In January 2016, when SMT was still adopted, a Chinese-English parallel corpus of 239,504 words including academic, literary, and news texts translated by human and three online MT systems: Google Translate, Baidu Translate, and Bing Translator were collected and complied. Through a quantitative analysis on the corpus, differences of MT systems and human in dealing with cohesive devices were found, e.g. in abstract corpus, MT uses more definite article in Baidu Translate, and more additive devices, i.e. “and”, “besides”, in Baidu Translate and Bing Translator, compared with human.

As in the latter part of 2016, NMT began to be deployed for users and developers. In 2020, one of the academic texts was retrieved and re-translated by the three MT system, which now both adopt NMT. And in this paper, a diachronic and comparative case study was carried out based on the text, an abstract of a dissertation which includes 1637 words, in 21 short or long sentences. For this time, a qualitative analysis was performed. Having the data, we are able to compare solutions of dealing with cohesive devices between SMT and NMT in three MT system by first holistically overviewing six machine-translated texts, then tracking specific cohesive ties with FileLocatePro in each text, and finally comparing individual sentences translated by MT systems. In this way, we hope to target our research aims.

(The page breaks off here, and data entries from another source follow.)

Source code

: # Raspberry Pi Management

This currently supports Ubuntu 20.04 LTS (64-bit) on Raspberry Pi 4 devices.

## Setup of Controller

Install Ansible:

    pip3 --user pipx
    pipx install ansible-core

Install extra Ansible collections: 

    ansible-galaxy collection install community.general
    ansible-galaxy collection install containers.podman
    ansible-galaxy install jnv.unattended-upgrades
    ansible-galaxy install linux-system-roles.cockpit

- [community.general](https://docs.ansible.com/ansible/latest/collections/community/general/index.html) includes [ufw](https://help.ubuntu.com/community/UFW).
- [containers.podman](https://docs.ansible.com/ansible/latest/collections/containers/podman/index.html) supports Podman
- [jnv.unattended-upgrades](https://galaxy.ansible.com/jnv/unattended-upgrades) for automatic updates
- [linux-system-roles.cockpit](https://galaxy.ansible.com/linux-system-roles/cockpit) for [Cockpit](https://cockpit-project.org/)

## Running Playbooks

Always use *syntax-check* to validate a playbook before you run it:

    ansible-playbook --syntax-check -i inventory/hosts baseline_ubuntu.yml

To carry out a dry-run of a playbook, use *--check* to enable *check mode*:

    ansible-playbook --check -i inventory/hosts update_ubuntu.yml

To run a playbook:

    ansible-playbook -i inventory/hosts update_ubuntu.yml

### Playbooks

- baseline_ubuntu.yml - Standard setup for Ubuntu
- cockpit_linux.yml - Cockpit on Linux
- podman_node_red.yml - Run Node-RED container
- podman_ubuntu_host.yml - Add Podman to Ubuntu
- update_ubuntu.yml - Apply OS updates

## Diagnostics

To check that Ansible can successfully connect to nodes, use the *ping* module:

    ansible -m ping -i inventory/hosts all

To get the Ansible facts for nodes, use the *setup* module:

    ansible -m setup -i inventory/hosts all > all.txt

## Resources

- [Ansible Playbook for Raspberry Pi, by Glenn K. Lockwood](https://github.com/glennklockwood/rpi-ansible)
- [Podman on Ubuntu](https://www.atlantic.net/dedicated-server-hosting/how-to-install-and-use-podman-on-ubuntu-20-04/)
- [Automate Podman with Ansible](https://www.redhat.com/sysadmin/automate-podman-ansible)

5. Analysis and Discussion

5.1. Sentence Length of Each Translation

As shown in Table 1, for the same piece of source text of academic genre, 21 original Chinese sentences were remained in the same segments for both three MT systems supported by SMT; however, quite different sentences segmentation for NMT, comparing that human translator tended to separate some long sentences into smaller ones, having 34 sentences in total, which shows that NMT more flexibly deal with sentence length than SMT.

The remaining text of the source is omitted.